----- Data records

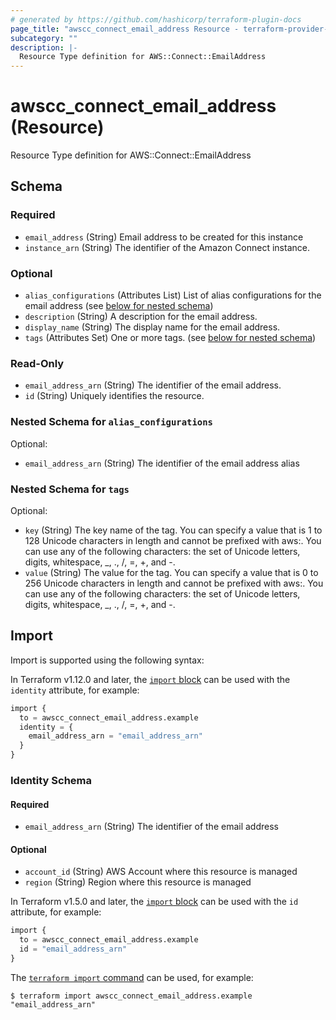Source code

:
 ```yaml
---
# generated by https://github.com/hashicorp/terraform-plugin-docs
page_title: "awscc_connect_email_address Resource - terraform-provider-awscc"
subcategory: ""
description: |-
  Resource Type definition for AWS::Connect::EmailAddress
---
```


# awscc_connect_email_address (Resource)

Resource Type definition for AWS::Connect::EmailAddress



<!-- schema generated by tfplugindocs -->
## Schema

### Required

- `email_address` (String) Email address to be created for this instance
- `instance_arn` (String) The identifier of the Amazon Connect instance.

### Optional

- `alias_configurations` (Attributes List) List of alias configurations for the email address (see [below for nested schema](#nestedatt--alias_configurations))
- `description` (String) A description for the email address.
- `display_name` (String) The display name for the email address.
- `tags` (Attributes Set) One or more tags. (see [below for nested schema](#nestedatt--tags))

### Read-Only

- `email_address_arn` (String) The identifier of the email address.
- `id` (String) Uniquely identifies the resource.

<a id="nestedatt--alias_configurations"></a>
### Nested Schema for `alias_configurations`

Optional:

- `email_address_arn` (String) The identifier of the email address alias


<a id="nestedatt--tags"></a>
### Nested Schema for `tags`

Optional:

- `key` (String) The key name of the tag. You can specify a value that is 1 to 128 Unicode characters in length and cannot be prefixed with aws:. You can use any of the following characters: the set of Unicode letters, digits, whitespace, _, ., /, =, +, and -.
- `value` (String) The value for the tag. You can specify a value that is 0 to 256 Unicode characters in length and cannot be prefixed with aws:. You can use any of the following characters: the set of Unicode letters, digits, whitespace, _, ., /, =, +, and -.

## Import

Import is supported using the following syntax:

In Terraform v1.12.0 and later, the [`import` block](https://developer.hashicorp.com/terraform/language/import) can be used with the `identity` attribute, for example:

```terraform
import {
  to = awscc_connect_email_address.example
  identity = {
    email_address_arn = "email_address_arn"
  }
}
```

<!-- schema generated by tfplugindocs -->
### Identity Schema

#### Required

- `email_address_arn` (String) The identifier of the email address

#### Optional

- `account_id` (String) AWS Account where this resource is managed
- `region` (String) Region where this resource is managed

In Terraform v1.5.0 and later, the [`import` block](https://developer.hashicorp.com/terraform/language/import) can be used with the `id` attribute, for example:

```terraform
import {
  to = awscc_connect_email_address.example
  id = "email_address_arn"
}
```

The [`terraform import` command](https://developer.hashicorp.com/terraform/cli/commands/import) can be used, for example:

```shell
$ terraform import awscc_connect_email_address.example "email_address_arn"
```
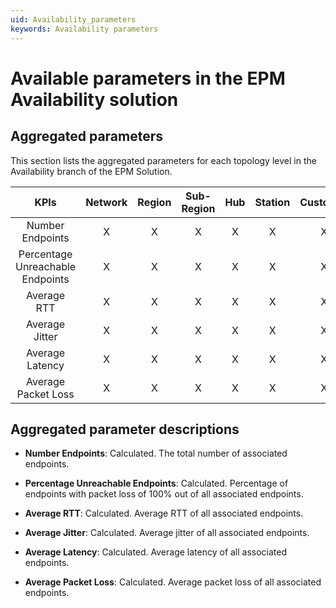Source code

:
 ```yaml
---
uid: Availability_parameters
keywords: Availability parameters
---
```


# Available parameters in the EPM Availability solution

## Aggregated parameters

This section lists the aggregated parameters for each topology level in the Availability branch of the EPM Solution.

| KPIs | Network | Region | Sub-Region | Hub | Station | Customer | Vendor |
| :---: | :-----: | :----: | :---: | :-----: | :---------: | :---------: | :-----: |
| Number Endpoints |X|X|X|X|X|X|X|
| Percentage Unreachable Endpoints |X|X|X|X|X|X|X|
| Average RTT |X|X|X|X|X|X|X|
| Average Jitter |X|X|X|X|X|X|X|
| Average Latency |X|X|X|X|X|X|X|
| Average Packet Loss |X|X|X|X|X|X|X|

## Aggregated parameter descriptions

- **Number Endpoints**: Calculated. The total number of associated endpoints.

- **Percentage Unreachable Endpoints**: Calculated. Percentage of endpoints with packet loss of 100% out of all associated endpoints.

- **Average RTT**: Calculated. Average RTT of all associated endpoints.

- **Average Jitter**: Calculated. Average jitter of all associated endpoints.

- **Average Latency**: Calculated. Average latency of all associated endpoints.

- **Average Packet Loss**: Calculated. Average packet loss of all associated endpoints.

----------

What is needed is a verbatim copy of the entries, leaving out any pictures.

Source code

:
 ```yaml
---
# generated by https://github.com/hashicorp/terraform-plugin-docs
page_title: "awscc_connect_email_address Resource - terraform-provider-awscc"
subcategory: ""
description: |-
  Resource Type definition for AWS::Connect::EmailAddress
---
```


# awscc_connect_email_address (Resource)

Resource Type definition for AWS::Connect::EmailAddress



<!-- schema generated by tfplugindocs -->
## Schema

### Required

- `email_address` (String) Email address to be created for this instance
- `instance_arn` (String) The identifier of the Amazon Connect instance.

### Optional

- `alias_configurations` (Attributes List) List of alias configurations for the email address (see [below for nested schema](#nestedatt--alias_configurations))
- `description` (String) A description for the email address.
- `display_name` (String) The display name for the email address.
- `tags` (Attributes Set) One or more tags. (see [below for nested schema](#nestedatt--tags))

### Read-Only

- `email_address_arn` (String) The identifier of the email address.
- `id` (String) Uniquely identifies the resource.

<a id="nestedatt--alias_configurations"></a>
### Nested Schema for `alias_configurations`

Optional:

- `email_address_arn` (String) The identifier of the email address alias


<a id="nestedatt--tags"></a>
### Nested Schema for `tags`

Optional:

- `key` (String) The key name of the tag. You can specify a value that is 1 to 128 Unicode characters in length and cannot be prefixed with aws:. You can use any of the following characters: the set of Unicode letters, digits, whitespace, _, ., /, =, +, and -.
- `value` (String) The value for the tag. You can specify a value that is 0 to 256 Unicode characters in length and cannot be prefixed with aws:. You can use any of the following characters: the set of Unicode letters, digits, whitespace, _, ., /, =, +, and -.

## Import

Import is supported using the following syntax:

In Terraform v1.12.0 and later, the [`import` block](https://developer.hashicorp.com/terraform/language/import) can be used with the `identity` attribute, for example:

```terraform
import {
  to = awscc_connect_email_address.example
  identity = {
    email_address_arn = "email_address_arn"
  }
}
```

<!-- schema generated by tfplugindocs -->
### Identity Schema

#### Required

- `email_address_arn` (String) The identifier of the email address

#### Optional

- `account_id` (String) AWS Account where this resource is managed
- `region` (String) Region where this resource is managed

In Terraform v1.5.0 and later, the [`import` block](https://developer.hashicorp.com/terraform/language/import) can be used with the `id` attribute, for example:

```terraform
import {
  to = awscc_connect_email_address.example
  id = "email_address_arn"
}
```

The [`terraform import` command](https://developer.hashicorp.com/terraform/cli/commands/import) can be used, for example:

```shell
$ terraform import awscc_connect_email_address.example "email_address_arn"
```
Source code

:
 ```yaml
---
uid: Availability_parameters
keywords: Availability parameters
---
```


# Available parameters in the EPM Availability solution

## Aggregated parameters

This section lists the aggregated parameters for each topology level in the Availability branch of the EPM Solution.

| KPIs | Network | Region | Sub-Region | Hub | Station | Customer | Vendor |
| :---: | :-----: | :----: | :---: | :-----: | :---------: | :---------: | :-----: |
| Number Endpoints |X|X|X|X|X|X|X|
| Percentage Unreachable Endpoints |X|X|X|X|X|X|X|
| Average RTT |X|X|X|X|X|X|X|
| Average Jitter |X|X|X|X|X|X|X|
| Average Latency |X|X|X|X|X|X|X|
| Average Packet Loss |X|X|X|X|X|X|X|

## Aggregated parameter descriptions

- **Number Endpoints**: Calculated. The total number of associated endpoints.

- **Percentage Unreachable Endpoints**: Calculated. Percentage of endpoints with packet loss of 100% out of all associated endpoints.

- **Average RTT**: Calculated. Average RTT of all associated endpoints.

- **Average Jitter**: Calculated. Average jitter of all associated endpoints.

- **Average Latency**: Calculated. Average latency of all associated endpoints.

- **Average Packet Loss**: Calculated. Average packet loss of all associated endpoints.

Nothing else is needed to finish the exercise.